Erfrecht: vergeet de kleinkinderen niet (II)
Kleinkinderen worden vaak in het testament van hun grootouders opgenomen voor het bedrag van de vrijstelling. De overtreffende trap daarvan is het opnemen van de kleinkinderen voor een hoger bedrag dan de vrijstelling, waarbij de kleinkinderen voor dat bedrag een renteloze vordering op de eigen ouder toegekend krijgen. Die ouder (het kind) geniet dan het vruchtgebruik, het kleinkind heeft dan het blote eigendom. Als vervolgens het kind overlijdt, groeit de vordering aan van blote eigendom tot volle eigendom. Onder voorwaarden wordt deze aangroei dan niet belast met erfbelasting. Tel uit je winst.
In artikel 10, lid 9 Successiewet is hier een dam tegen opgeworpen. Echter, uitsluitend voor zover de opa of oma aan de kleinkinderen een hogere nominale vordering nalaat dan het totale vermogen dat de ouder van deze kleinkinderen verkrijgt, de betreffende schulden niet meegerekend. Alleen voor zover de nominale waarde van de vordering hoger is dan dat bedrag, wordt artikel 10 Successiewet toegepast.
Voorbeeld Â
Opa is weduwnaar en heeft een zoon met drie kinderen. Opa heeft een vermogen van
€ 150.000 en laat aan ieder kleinkind bij legaat een nominale, renteloze vordering na van € 50.000. Zijn zoon is enig erfgenaam.
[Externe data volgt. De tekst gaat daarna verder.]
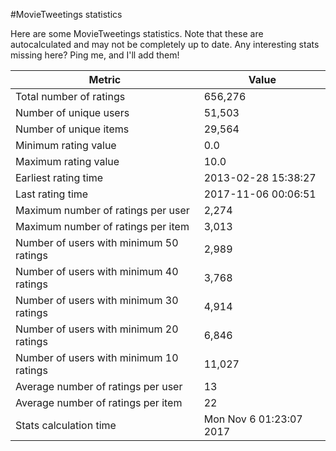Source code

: #MovieTweetings statistics

Here are some MovieTweetings statistics. Note that these are autocalculated and may not be completely up to date. Any interesting stats missing here? Ping me, and I'll add them!

Metric | Value
--- | ---
Total number of ratings                 | 656,276
Number of unique users                  | 51,503
Number of unique items                  | 29,564
Minimum rating value                    | 0.0
Maximum rating value                    | 10.0
Earliest rating time                    | 2013-02-28 15:38:27
Last rating time                        | 2017-11-06 00:06:51
Maximum number of ratings per user      | 2,274
Maximum number of ratings per item      | 3,013
Number of users with minimum 50 ratings | 2,989
Number of users with minimum 40 ratings | 3,768
Number of users with minimum 30 ratings | 4,914
Number of users with minimum 20 ratings | 6,846
Number of users with minimum 10 ratings | 11,027
Average number of ratings per user      | 13
Average number of ratings per item      | 22
Stats calculation time                  | Mon Nov  6 01:23:07 2017


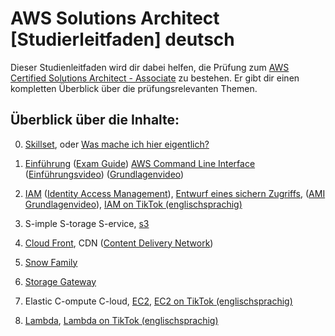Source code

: # AWS Solutions Architect [Studierleitfaden] deutsch
Dieser Studienleitfaden wird dir dabei helfen, die Prüfung zum [AWS Certified Solutions Architect - Associate](https://aws.amazon.com/de/certification/) zu bestehen. Er gibt dir einen kompletten Überblick über die prüfungsrelevanten Themen.

## Überblick über die Inhalte:

0. [Skillset](docs/practice/what2do.md), oder [Was mache ich hier eigentlich?](https://www.youtube.com/watch?v=-ARJW7OFOJw)

1. [Einführung](https://de.wikipedia.org/wiki/Amazon_Web_Services) ([Exam Guide](docs/pdfs/Exam-Guide.pdf)) [AWS Command Line Interface](https://docs.aws.amazon.com/cli/latest/userguide/getting-started-install.html) ([Einführungsvideo](https://www.youtube.com/watch?v=up4ad0fDfQQ)) ([Grundlagenvideo](https://www.youtube.com/watch?v=dytvGWM86U8))

2. [IAM](docs/services/IAM.md) ([Identity Access Management](docs/practice/commandLine/access_management.md)), [Entwurf eines sichern Zugriffs](docs/practice/drafts/IAM_usecase.md), ([AMI Grundlagenvideo](https://www.youtube.com/watch?v=dGxU0H7qStA)), [IAM on TikTok (englischsprachig)](https://www.tiktok.com/@amazonwebservices/video/7285471897293278507?q=AWS%20ABC%27s&t=1703635841173)

3. S-imple S-torage S-ervice, 
   [s3](docs/services/s3.md)

4. [Cloud Front](docs/services/CloudFront.md), CDN ([Content Delivery Network](https://de.wikipedia.org/wiki/Content_Delivery_Network))

5. [Snow Family](docs/services/SnowFamily.md)

6. [Storage Gateway](docs/services/StorageGateway.md)

7. Elastic C-ompute C-loud, [EC2](docs/services/EC2.md), [EC2 on TikTok (englischsprachig)](https://www.tiktok.com/@amazonwebservices/video/7275064270499499310?q=AWS%20ABC%27s&t=1703635841173)

30. [Lambda](docs/services/Lambda.md), [Lambda on TikTok (englischsprachig)](https://www.tiktok.com/@morganwilliscloud/video/7298753496118086942?q=AWS%20ABC%27s&t=1703635841173)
Gezien de renteloosheid en de leeftijd van de zoon is de contante waarde van de vordering per kleinkind circa € 20.000. Zij betalen dus geen erfbelasting. De zoon erft het gehele vermogen van € 150.000 minus de contante waarde van de schulden, ofwel € 90.000. Na aftrek van de kindvrijstelling betaalt de zoon circa € 7.000 erfbelasting. Als de zoon enige tijd later overlijdt, verkrijgen zijn kinderen ieder € 50.000. De aangroei van € 20.000 naar € 50.000 blijft onbelast, omdat de drie vorderingen samen tegen nominale waarde niet hoger zijn dan hetgeen de zoon van zijn vader heeft verkregen. Hierbij zijn de betreffende schulden niet meegerekend.
Neveneffecten
Houd er rekening mee dat deze vordering bij de kleinkinderen en de schuld bij de zoon niet gedefiscaliseerd zijn in box 3. De kleinkinderen moeten deze vordering voor de (in de tijd toenemende) contante waarde aangeven in box 3. De zoon kan dezelfde contante waarde in aftrek brengen in box 3. Dat is niet erg als de bedragen beperkt zijn, of als de zoon sowieso belasting in box 3 betaalt. Wordt zijn vermogen echter in box 1 (woning) of in box 2 belegd, dan kan het wel een probleem gaan vormen. De heffing in box 3 duurt immers tot aan overlijden of eerdere aflossing. Denk er ook aan dat vermogen in box 3 bij de kleinkinderen effect kan hebben op huur-, zorg- en andere toeslagen.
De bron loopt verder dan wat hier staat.